The Land of Tema, Te'-ma, Tema (تيماء; תֵּימָן) or Thaiman is a place mentioned in the Bible where the descendants of Ishmael's son Tema dwelt. It was most likely in northern Saudi Arabia and has been identified with the modern Teima', an oasis (fitting with the description in Jeremiah) which lies about 200 mi north of Medina, and some 40 mi south of Dumat, or Duma, now known as el-Jauf. Teima' is on the ancient caravan road connecting the Persian Gulf with the Gulf of Aqaba which in antiquity brought wealth to the town. Doughty has described at Teima the ruins of an old city wall 3 mi in circuit. An Aramaic stele recently discovered, belonging to the 6th century BC, shows the influence of Assyrian in the town. The place is mentioned in the cuneiform inscriptions. The possibility of its being on a trade route is supported by the reference in Job 6:19. It is often associated with the Land of Dumah.

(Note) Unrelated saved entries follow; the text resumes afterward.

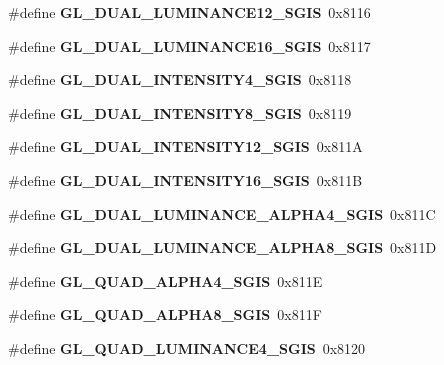 \begin{DoxyCompactItemize}
\item 
\#define {\bfseries G\+L\+\_\+\+D\+U\+A\+L\+\_\+\+L\+U\+M\+I\+N\+A\+N\+C\+E12\+\_\+\+S\+G\+I\+S}~0x8116\label{_s_d_l__opengl_8h_ad1740e35f626aba623c900cb2d2c0d14}

\item 
\#define {\bfseries G\+L\+\_\+\+D\+U\+A\+L\+\_\+\+L\+U\+M\+I\+N\+A\+N\+C\+E16\+\_\+\+S\+G\+I\+S}~0x8117\label{_s_d_l__opengl_8h_a336c2215e1bd389670ff5c3f745b8bf5}

\item 
\#define {\bfseries G\+L\+\_\+\+D\+U\+A\+L\+\_\+\+I\+N\+T\+E\+N\+S\+I\+T\+Y4\+\_\+\+S\+G\+I\+S}~0x8118\label{_s_d_l__opengl_8h_a6f2ead46cd2c84a11530c967beb34764}

\item 
\#define {\bfseries G\+L\+\_\+\+D\+U\+A\+L\+\_\+\+I\+N\+T\+E\+N\+S\+I\+T\+Y8\+\_\+\+S\+G\+I\+S}~0x8119\label{_s_d_l__opengl_8h_ae5bb423660152718c8600b2ffd2f213b}

\item 
\#define {\bfseries G\+L\+\_\+\+D\+U\+A\+L\+\_\+\+I\+N\+T\+E\+N\+S\+I\+T\+Y12\+\_\+\+S\+G\+I\+S}~0x811\+A\label{_s_d_l__opengl_8h_af96d55f87d0bb4bffc399125fe360c07}

\item 
\#define {\bfseries G\+L\+\_\+\+D\+U\+A\+L\+\_\+\+I\+N\+T\+E\+N\+S\+I\+T\+Y16\+\_\+\+S\+G\+I\+S}~0x811\+B\label{_s_d_l__opengl_8h_a50ef7fe948c2727b48420f8d7a9b3390}

\item 
\#define {\bfseries G\+L\+\_\+\+D\+U\+A\+L\+\_\+\+L\+U\+M\+I\+N\+A\+N\+C\+E\+\_\+\+A\+L\+P\+H\+A4\+\_\+\+S\+G\+I\+S}~0x811\+C\label{_s_d_l__opengl_8h_ae4af93aebf552f3115c01f3e98c61a60}

\item 
\#define {\bfseries G\+L\+\_\+\+D\+U\+A\+L\+\_\+\+L\+U\+M\+I\+N\+A\+N\+C\+E\+\_\+\+A\+L\+P\+H\+A8\+\_\+\+S\+G\+I\+S}~0x811\+D\label{_s_d_l__opengl_8h_aa69c0dd7c0e815bace817c8cceeb655a}

\item 
\#define {\bfseries G\+L\+\_\+\+Q\+U\+A\+D\+\_\+\+A\+L\+P\+H\+A4\+\_\+\+S\+G\+I\+S}~0x811\+E\label{_s_d_l__opengl_8h_ab228fbe51cc71bf9955341857a4d4886}

\item 
\#define {\bfseries G\+L\+\_\+\+Q\+U\+A\+D\+\_\+\+A\+L\+P\+H\+A8\+\_\+\+S\+G\+I\+S}~0x811\+F\label{_s_d_l__opengl_8h_ab9e996de1c73e73fa4eaf55d2b302ca3}

\item 
\#define {\bfseries G\+L\+\_\+\+Q\+U\+A\+D\+\_\+\+L\+U\+M\+I\+N\+A\+N\+C\+E4\+\_\+\+S\+G\+I\+S}~0x8120\label{_s_d_l__opengl_8h_add5b8be3177d7c3881b5baf571212ebb}


\end{DoxyCompactItemize}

The Bible mentions Tema several times, including Isaiah 21:14; Jeremiah 25:23, 49:7, 49:20; Obadiah 1:9; and Amos 1:12. One of the protagonists in Job is Eliphaz the Temanite, and Genesis 36 refers to Husham of the land of the Temanites.

Outside of the Bible, it was mentioned by Ptolemy, Pliny, Agatharchides, and Josephus. It was noted as halfway between Damascus and Mecca, and between Babylonia and Egypt. Yaqut mentions that in the Middle Ages, it was inhabited by a Jewish Community. Nabunaid of Babylon captured the city and settled there until Cyrus the Great captured the city and moved him to Carmania.